The Shareholder Service Optimizer’s Top-Ten Tips
- DECIDE ON THE OVERRIDING MESSAGE you need to put across to your audience: …and how each of the subordinate messages relate to it: Most of the time – whether you are gearing up to visit with investors or preparing a 200+ page proxy statement – the over-riding message you need to convey is a surprisingly simple one: “We are good people – and good corporate citizens – and very good stewards of your money: We deserve your support on the matters we are putting forward during this visit (or in this big fat document)…and your thoughts and reactions are important to us.”
- KNOW WHO YOUR AUDIENCE IS for the specific message(s) you are trying to deliver…and what their “HOT BUTTONS” are: This is really the number-one rule of communicating successfully – but much more honored in the breach than in the observance. Perhaps it’s because people are too busy to do their homework – and to customize their messages for different audiences. Perhaps it’s because so many people think they need to use corporate-speak, or legalese, or to vet and rehearse their bullet-points to the point that all the life goes out of them…
- GRAB THE ATTENTION OF YOUR AUDIENCE! This is much easier said than done, we know – especially if your message has to be wrapped in a proxy statement: It’s the number-one challenge, we’d say…But it should be item-number-one if you want to “get your message across.” Throw the old template out the window and design a document that DOES attract – and deserve attention: Keep reading down for specific ideas…
- MAKE YOUR MESSAGES PERSONAL: The more you can personalize the “tone” – and turn your discussion or your document into a dialogue rather than a monologue – the more successful you will be in terms of getting it across. Years ago, it was well nigh impossible to “personalize” messages to the many sub-sets there are in a typical company’s shareowner population… but that was then. Today, it’s not only easy to send personalized emails, or brief video clips, or even written materials that are specifically designed for sub-sets of your ownership base – and to send reminders, and thank-yous …customization – and personalization – rather than a one-size-fits all approach, is the most cost-effective way to get results.

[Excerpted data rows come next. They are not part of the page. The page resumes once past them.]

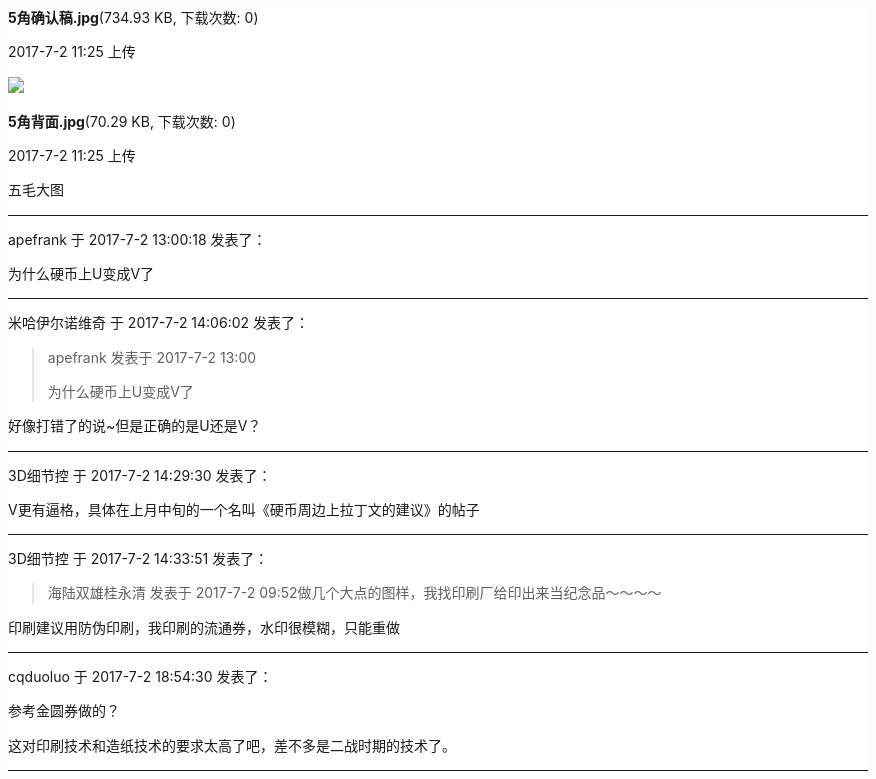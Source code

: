 

**5角确认稿.jpg**(734.93 KB, 下载次数: 0)



2017-7-2 11:25 上传



![](https://cdn.jsdelivr.net/gh/lzjluzijie/beichao@main/img/112551pno16u7krurohgh7.jpg)



**5角背面.jpg**(70.29 KB, 下载次数: 0)



2017-7-2 11:25 上传



五毛大图

---------

apefrank 于 2017-7-2 13:00:18 发表了：

为什么硬币上U变成V了

---------

米哈伊尔诺维奇 于 2017-7-2 14:06:02 发表了：

> apefrank 发表于 2017-7-2 13:00
> 
> 为什么硬币上U变成V了



好像打错了的说~但是正确的是U还是V？

---------

3D细节控 于 2017-7-2 14:29:30 发表了：

V更有逼格，具体在上月中旬的一个名叫《硬币周边上拉丁文的建议》的帖子

---------

3D细节控 于 2017-7-2 14:33:51 发表了：

> 海陆双雄桂永清 发表于 2017-7-2 09:52做几个大点的图样，我找印刷厂给印出来当纪念品～～～～



印刷建议用防伪印刷，我印刷的流通券，水印很模糊，只能重做

---------

cqduoluo 于 2017-7-2 18:54:30 发表了：

参考金圆券做的？

这对印刷技术和造纸技术的要求太高了吧，差不多是二战时期的技术了。

---------
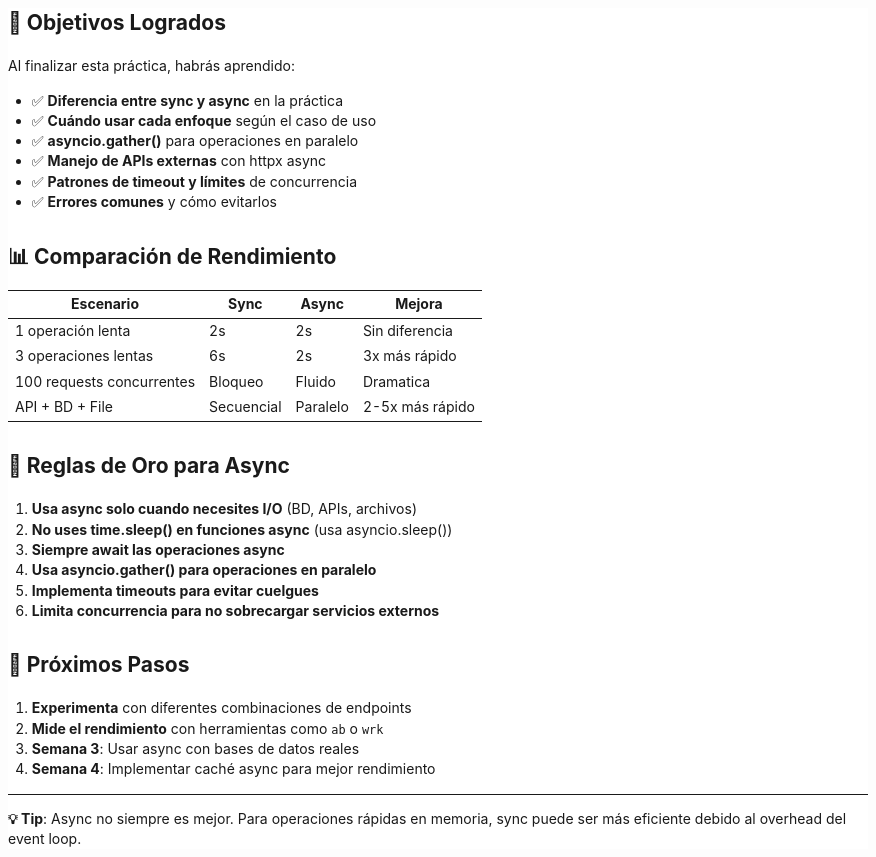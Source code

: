 ## 🎯 Objetivos Logrados

Al finalizar esta práctica, habrás aprendido:

- ✅ **Diferencia entre sync y async** en la práctica
- ✅ **Cuándo usar cada enfoque** según el caso de uso
- ✅ **asyncio.gather()** para operaciones en paralelo
- ✅ **Manejo de APIs externas** con httpx async
- ✅ **Patrones de timeout y límites** de concurrencia
- ✅ **Errores comunes** y cómo evitarlos

## 📊 Comparación de Rendimiento

| Escenario                 | Sync       | Async    | Mejora          |
| ------------------------- | ---------- | -------- | --------------- |
| 1 operación lenta         | 2s         | 2s       | Sin diferencia  |
| 3 operaciones lentas      | 6s         | 2s       | 3x más rápido   |
| 100 requests concurrentes | Bloqueo    | Fluido   | Dramatica       |
| API + BD + File           | Secuencial | Paralelo | 2-5x más rápido |

## 🚨 Reglas de Oro para Async

1. **Usa async solo cuando necesites I/O** (BD, APIs, archivos)
2. **No uses time.sleep() en funciones async** (usa asyncio.sleep())
3. **Siempre await las operaciones async**
4. **Usa asyncio.gather() para operaciones en paralelo**
5. **Implementa timeouts para evitar cuelgues**
6. **Limita concurrencia para no sobrecargar servicios externos**

## 🔄 Próximos Pasos

1. **Experimenta** con diferentes combinaciones de endpoints
2. **Mide el rendimiento** con herramientas como `ab` o `wrk`
3. **Semana 3**: Usar async con bases de datos reales
4. **Semana 4**: Implementar caché async para mejor rendimiento

---

**💡 Tip**: Async no siempre es mejor. Para operaciones rápidas en memoria, sync puede ser más eficiente debido al overhead del event loop.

- CUT TO THE CHASE! Put your main messages right up-front: Back to throwing out that old proxy-statement template…and why we say…again…check out Prudential’s 2011 doc.
- WORK HARD on CLARITY: Still another reason for throwing out the old template, starting from scratch and building the message around the overriding message rather than mindlessly following the proxy rules in numerical order. Make your points in logical order. Stick to short sentences in plain English. Avoid jargon and legalese. Try to write as if you are speaking to a “regular person.” Hire a good headline writer and a good sound-bite writer. Relegate “minutia” to the very end of your documents. Avoid minutia entirely in live conversations if you want to “get your message across.”
- BE CONSISTENT: Virtually every writer and observer in this issue makes the same point: Consistency counts big with investors. Make sure that everything you say and do IS consistent with your “overriding message” – and with the image you want to cultivate. Be sure to communicate regularly, in good times and bad.
- USE STRONG VISUALS: Good “visuals” will attract and hold attention better than any old blah-blah-blah we’ve ever seen or heard. They will help HUGELY to “get your message across” and will help to carry your readers, or your listeners, to the “goal post.”
- LISTEN…observe…react…refine: Many of the large investors we’ve interviewed over the years cited the same big complaint: “People come to visit us, then proceed to do all the talking. Not only do many of them forget to ask us what WE think, they seem to be deaf, dumb and blind when their messages are NOT ‘getting across’ the way they’d like them to.” Test-market both your written and in-person communications, we say: Ask if the messages are clear…Listen to the responses… Observe how people react…and refine accordingly.
- HOLD ATTENTION: A HUGE challenge, when messages are complex and audiences are busy. More reasons to put your main points way up front and to use every trick in the book (like brevity – and headlines, sub-heads, soundbites, charts, graphs and other snappy images that will add “color” - and keep the reader reading on. Ask for action way up front. Keep reminding readers why you are writing… And relegate all the trivia to appendices.